Perhaps outstanding is: Are there other verbatim things we want to help faithfully describe this locality as it pertains to this collecting event that may/may not be covered by DwC. Habitat, meteorological conditions, expedition names, names of research vessels, disjunct durations (?), are all verbatim and may need thought or we kick 'em down the lane for later.

jmacklin commented 3 years ago

I do as well.

I also agree that we need either one additional generic verbatim field to capture "other" information associated with locality encompassing the examples David has above or to decide on a small subset of verbatim fields that would capture this information. A question here is whether we need structured fields in addition to the verbatim ones for some of these cases. Best example is habitat, which is a DwC term.

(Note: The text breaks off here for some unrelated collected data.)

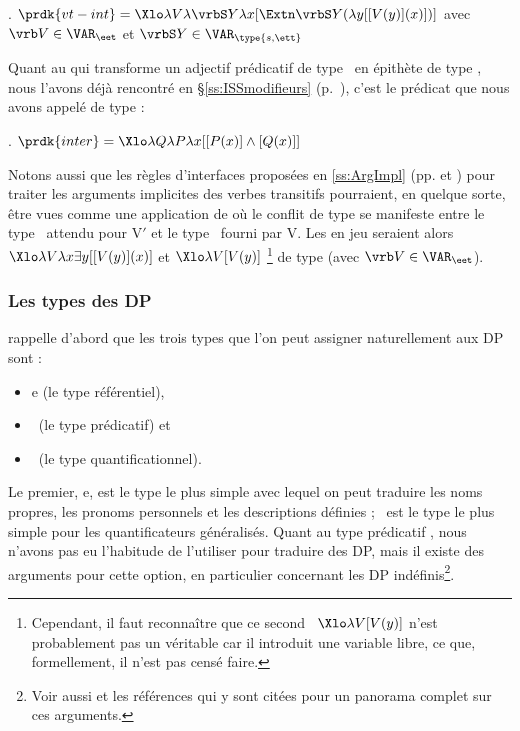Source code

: \fussy

\ex.
\(\prdk{vt-int} = \Xlo\lambda V\lambda\vrbS Y\lambda x[\Extn\vrbS Y(\lambda y[[V(y)](x)])]\)
avec $\vrb V\in \VAR_{\eet}$ et $\vrbS Y\in\VAR_{\type{s,\ett}}$


Quant au  qui transforme un adjectif prédicatif de type \et\ en épithète de type \type{\et,\et}, nous l'avons déjà rencontré en 
\S\ref{ss:ISSmodifieurs} (p.~\pageref{HINTER}), c'est le prédicat que nous avons appelé  de type \type{\et,\type{\et,\et}} :

\ex.
\(\prdk{inter} = \Xlo\lambda Q\lambda P\lambda x [[P(x)]\wedge[Q(x)]]\)



Notons aussi 
que les règles d'interfaces proposées en \ref{ss:ArgImpl} (pp. \pageref{ri:VTabs} et \pageref{ri:VTa0}) pour traiter les arguments implicites des verbes transitifs pourraient, en quelque sorte, être vues comme une application de  où le conflit de type se manifeste entre le type \et\ attendu pour V$'$ et le type \eet\ fourni par V.  Les  en jeu seraient alors $\Xlo\lambda V\lambda x\exists y[[V(y)](x)]$ et $\Xlo\lambda V[V(y)]$%
\footnote{Cependant, il faut reconnaître que ce second \lterme\ $\Xlo\lambda V[V(y)]$ n'est probablement pas un véritable  car il introduit une variable libre, ce que, formellement, il n'est pas censé faire.} 
de type \type{\eet,\et} (avec $\vrb V \in\VAR_{\eet}$).





\subsubsection{Les types des DP}

\citet{Partee:87} rappelle d'abord
que les trois types que l'on peut assigner naturellement aux DP sont :

\begin{itemize}
\item \typ e (le type référentiel), 
\item \et\ (le type prédicatif) et 
\item \ett\ (le type quantificationnel).  
\end{itemize}

Le premier, \typ e, est le type le plus simple avec lequel on peut traduire les noms propres, les pronoms personnels et les descriptions définies ; \ett\ est le type le plus simple pour les quantificateurs généralisés.
Quant au type prédicatif \et, nous n'avons pas eu l'habitude de l'utiliser pour traduire des DP, mais il existe des arguments pour cette option, en particulier concernant les DP indéfinis\footnote{Voir aussi \citet{SorinBeyssade:05} et les références qui y sont citées pour un panorama complet sur ces arguments.}.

I think that a verbatim field can be used to represent habitat but perhaps down the road we may want to separate out key components into more structured (or at least parsed) fields related to "associated species" or abiotic characteristics versus biotic ones... Also, in the case like expeditions and exsiccate there are often sets of duplicated information on the label like the name of the expedition or an identifier (PAN737) that can have value to search across in order to facilitate discovery (all specimens from the Lewis and Clarke Expedition) or do rapid data capture (e.g., duplication of some or all of the locality information). I had this functionality in the first CMS I developed in Access, 20 something years ago as we had lots of duplicative stuff :-)

jmacklin commented 3 years ago

Also meant to say that in zoological collections, including entomology, the locality information (at least the more detailed info) is often stored in ledgers/catalogues and NOT associated with the label (think very small labels on pins). This does not change the data capture requirements but does change potential workflows where locality/site information may be captured asynchronously from other information.

heathercole commented 3 years ago

i guess in DwC terms locality AND verbatimLocality https://dwc.tdwg.org/terms/#location

jmacklin commented 3 years ago

Yes, in some ways but for capturing the information we may only require the verbatim locality information and then a limited set of structured fields that decompose it that bring value to searching, mapping and ultimately data sharing. Also, remember that DwC is an exchange schema so when we want to share our data with the world we would map to it (in the case of the portal and DwC-As) but within the CMS we don't have to be constrained by it and can be more or less detailed as required. Of course, logically, we would want to stay as consistent with it as we can to avoid having to transform it later...

cgendreau commented 3 years ago

Created an issue (#107) that will focus only on the verbatim part as a first step.